Hardware Stockholm Syndrome

programmingsimplicity.substack.com

106 points by rajiv_abraham 6 days ago


summa_tech - 6 days ago

> Look at a modern CPU die. See those frame pointer registers? That stack management hardware? That’s real estate. Silicon. Transistor budget.

You don't. What you see is caches, lots of caches. Huge vector register files. Massive TLBs.

Get real - learn something about modern chips and stop fighting 1980s battles.

flohofwoe - 6 days ago

Weird article.

Hasn't most code that's been compiled in the last few decades using the x86 frame pointer register (ebp) as a regular register?

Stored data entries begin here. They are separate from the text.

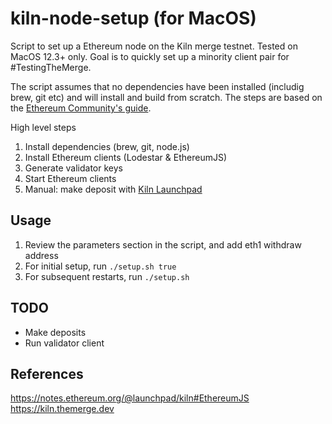 # kiln-node-setup (for MacOS)

Script to set up a Ethereum node on the Kiln merge testnet. Tested on MacOS 12.3+ only. Goal is to quickly set up a minority client pair for #TestingTheMerge.

The script assumes that no dependencies have been installed (includig brew, git etc) and will install and build from scratch. The steps are based on the [Ethereum Community's guide](https://notes.ethereum.org/@launchpad/kiln#EthereumJS).

High level steps
1. Install dependencies (brew, git, node.js)
2. Install Ethereum clients (Lodestar & EthereumJS)
3. Generate validator keys
4. Start Ethereum clients
5. Manual: make deposit with [Kiln Launchpad](https://kiln.launchpad.ethereum.org/en/)

## Usage

1. Review the parameters section in the script, and add eth1 withdraw address
2. For initial setup, run `./setup.sh true`
3. For subsequent restarts, run `./setup.sh`

## TODO

- Make deposits
- Run validator client

## References

https://notes.ethereum.org/@launchpad/kiln#EthereumJS
https://kiln.themerge.dev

And C also worked just fine on CPUs that didn't have a dedicated frame pointer.

AFAIK the concepts of the stack and 'subroutine call instructions' existed before C because those concepts are also useful when writing assembly code (subroutines which return to the caller location are about the only way to isolate and share reusable pieces of code, and a stack is useful for deep call hierarchies - for instance some very old CPUs with a dedicated on-chip call-stack or 'return register' only allowed a limited call-depth or even only a single call-depth).

Also it's not like radical approaches in CPU designs are not tried all the time, they just usually fail because hardware and software are not developed in a vacuum, they heavily depend on each other. How much C played a role in that symbiosis can be argued about, but the internal design of modern CPUs doesn't have much in common with their ISA (which is more or less just a thin compatibility wrapper around the actual CPU and really doesn't take up much CPU space).

wrs - 6 days ago

Given this is rewinding to the 1970s, I expected a mention of CSP [0], or Transputers [1], or systolic arrays [2], or Connection Machines [3], or... The history wasn't quite as one-dimensional as this makes it seem.

[0] https://en.wikipedia.org/wiki/Communicating_sequential_proce...

[1] https://en.wikipedia.org/wiki/Transputer

[2] https://en.wikipedia.org/wiki/Systolic_array

[3] https://en.wikipedia.org/wiki/Connection_Machine

killerstorm - 2 days ago

This is poorly written nonsense article.

"In the beginning, CPUs gave you the basics: registers, memory access, CALL and RETURN instructions."

Well, CALL and RETURN need a stack: RETURN would need an address to return to. So there you go.

A concept of subroutine was definitely not introduced by C. It was an essential part of older languages like Algol and Fortran, and is inherently a good way to organize computation. E.g the idea is that you can implement matrix multiplication subroutine just once and then call it every time you need to multiply matrices. That was absolutely a staple of programming back in the day.

Synchronous calls offer a simple memory management convention: caller takes care of data structures passed to callee. If caller's state is not maintained then you need to take care of allocated data in some other way, e.g. introduce GC. So synchronous calls are the simpler, less opinionated option.

mrheosuper - 6 days ago

>Pong had no software. Zero. It was built entirely from hardware logic chips - flip-flops, counters, comparators. Massively parallel.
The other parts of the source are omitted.